(Saved data entries)
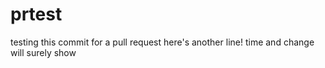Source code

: # prtest
testing this commit for a pull request
here's another line!
time and change will surely show
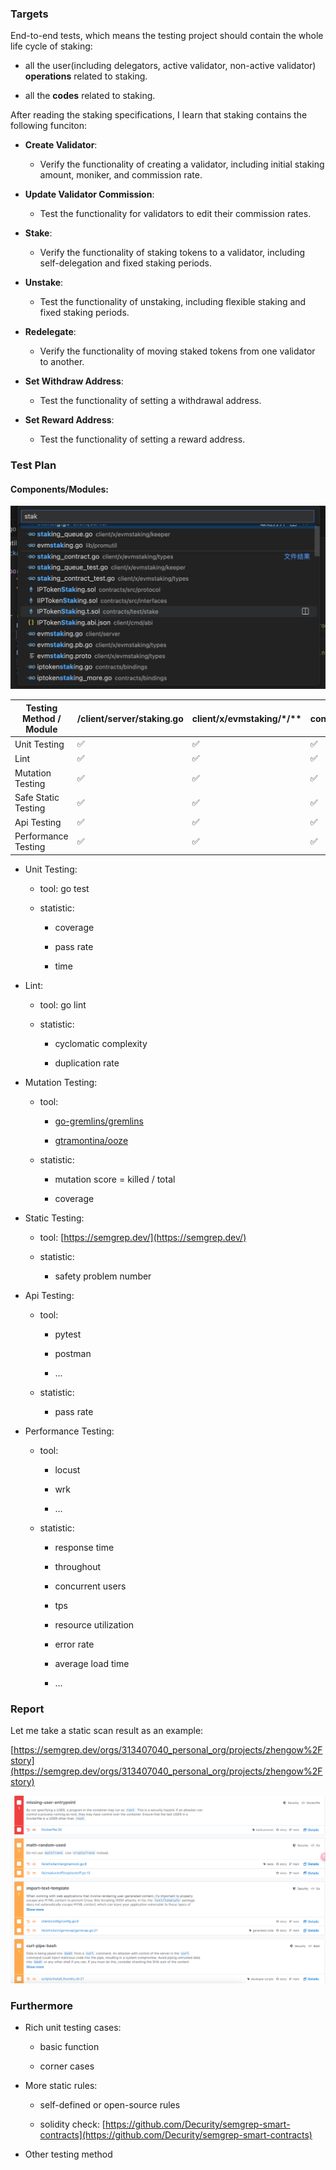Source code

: ### Targets

End-to-end tests, which means the testing project should contain the whole life cycle of staking:

- all the user(including delegators, active validator, non-active validator) **operations** related to staking.

- all the **codes** related to staking.

After reading the staking specifications, I learn that staking contains the following funciton:

- **Create Validator**:

    - Verify the functionality of creating a validator, including initial staking amount, moniker, and commission rate.

- **Update Validator Commission**:

    - Test the functionality for validators to edit their commission rates.

- **Stake**:

    - Verify the functionality of staking tokens to a validator, including self-delegation and fixed staking periods.

- **Unstake**:

    - Test the functionality of unstaking, including flexible staking and fixed staking periods.

- **Redelegate**:

    - Verify the functionality of moving staked tokens from one validator to another.

- **Set Withdraw Address**:

    - Test the functionality of setting a withdrawal address.

- **Set Reward Address**:

    - Test the functionality of setting a reward address.

### Test Plan

#### Components/Modules:

![image.png](assets/test_module.png)

|Testing Method / Module|/client/server/staking.go|client/x/evmstaking/*/**|contracts/bindings/iptokenstaking.go|
|-|-|-|-|
|Unit Testing|✅|✅|✅|
|Lint|✅|✅|✅|
|Mutation Testing|✅|✅|✅|
|Safe Static Testing|✅|✅|✅|
|Api Testing|✅|✅|✅|
|Performance Testing|✅|✅|✅|

- Unit Testing: 

    - tool: go test

    - statistic: 

        - coverage

        - pass rate

        - time

- Lint:

    - tool: go lint

    - statistic:

        - cyclomatic complexity

        - duplication rate

- Mutation Testing: 

    - tool: 

        - [go-gremlins/gremlins](https://github.com/go-gremlins/gremlins)

        - [gtramontina/ooze](https://github.com/gtramontina/ooze)

    - statistic: 

        - mutation score = killed / total

        - coverage

- Static Testing: 

    - tool: [https://semgrep.dev/](https://semgrep.dev/)

    - statistic: 

        - safety problem number

- Api Testing: 

    - tool: 

        - pytest

        - postman

        - ...

    - statistic:

        - pass rate

- Performance Testing:

    - tool: 

        - locust

        - wrk

        - ...

    - statistic:

        - response time

        - throughout

        - concurrent users

        - tps

        - resource utilization

        - error rate

        - average load time

        - ...

### Report

Let me take a static scan result as an example:

[https://semgrep.dev/orgs/313407040_personal_org/projects/zhengow%2Fstory](https://semgrep.dev/orgs/313407040_personal_org/projects/zhengow%2Fstory)

![image.png](assets/test_semgrep.png)

### Furthermore

- Rich unit testing cases:

    - basic function

    - corner cases

- More static rules:

    - self-defined or open-source rules

    - solidity check: [https://github.com/Decurity/semgrep-smart-contracts](https://github.com/Decurity/semgrep-smart-contracts)

- Other testing method



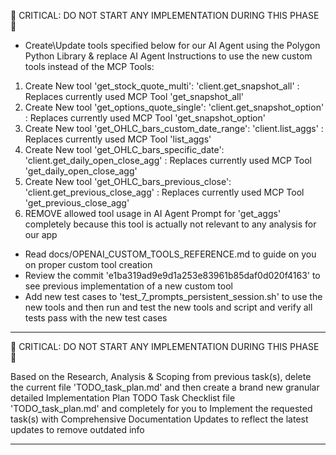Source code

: <Research Topic Details> 🔴 CRITICAL: DO NOT START ANY IMPLEMENTATION DURING THIS PHASE 🔴

- Create\Update tools specified below for our AI Agent using the Polygon Python Library & replace AI Agent Instructions to use the new custom tools instead of the MCP Tools:

1. Create New tool 'get_stock_quote_multi': 'client.get_snapshot_all' : Replaces currently used MCP Tool 'get_snapshot_all'
2. Create New tool 'get_options_quote_single': 'client.get_snapshot_option' : Replaces currently used MCP Tool 'get_snapshot_option'
3. Create New tool 'get_OHLC_bars_custom_date_range': 'client.list_aggs' : Replaces currently used MCP Tool 'list_aggs'
4. Create New tool 'get_OHLC_bars_specific_date': 'client.get_daily_open_close_agg' : Replaces currently used MCP Tool 'get_daily_open_close_agg'
5. Create New tool 'get_OHLC_bars_previous_close': 'client.get_previous_close_agg' : Replaces currently used MCP Tool 'get_previous_close_agg'
6. REMOVE allowed tool usage in AI Agent Prompt for 'get_aggs' completely because this tool is actually not relevant to any analysis for our app

- Read docs/OPENAI_CUSTOM_TOOLS_REFERENCE.md to guide on you on proper custom tool creation
- Review the commit 'e1ba319ad9e9d1a253e83961b85daf0d020f4163' to see previous implementation of a new custom tool
- Add new test cases to 'test_7_prompts_persistent_session.sh' to use the new tools and then run and test the new tools and script and verify all tests pass with the new test cases

---

<Planning Phase> 🔴 CRITICAL: DO NOT START ANY IMPLEMENTATION DURING THIS PHASE 🔴

Based on the Research, Analysis & Scoping from previous task(s), delete the current file 'TODO_task_plan.md' and then create a brand new granular detailed Implementation Plan TODO Task Checklist file 'TODO_task_plan.md' and completely for you to Implement the requested task(s) with Comprehensive Documentation Updates to reflect the latest updates to remove outdated info

---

### WORK INSTRUCTION
Using the entries above, return each line that includes the word "from".

### SOLUTION FOR THIS EXERCISE
    - Verify the functionality of moving staked tokens from one validator to another.
Based on the Research, Analysis & Scoping from previous task(s), delete the current file 'TODO_task_plan.md' and then create a brand new granular detailed Implementation Plan TODO Task Checklist file 'TODO_task_plan.md' and completely for you to Implement the requested task(s) with Comprehensive Documentation Updates to reflect the latest updates to remove outdated info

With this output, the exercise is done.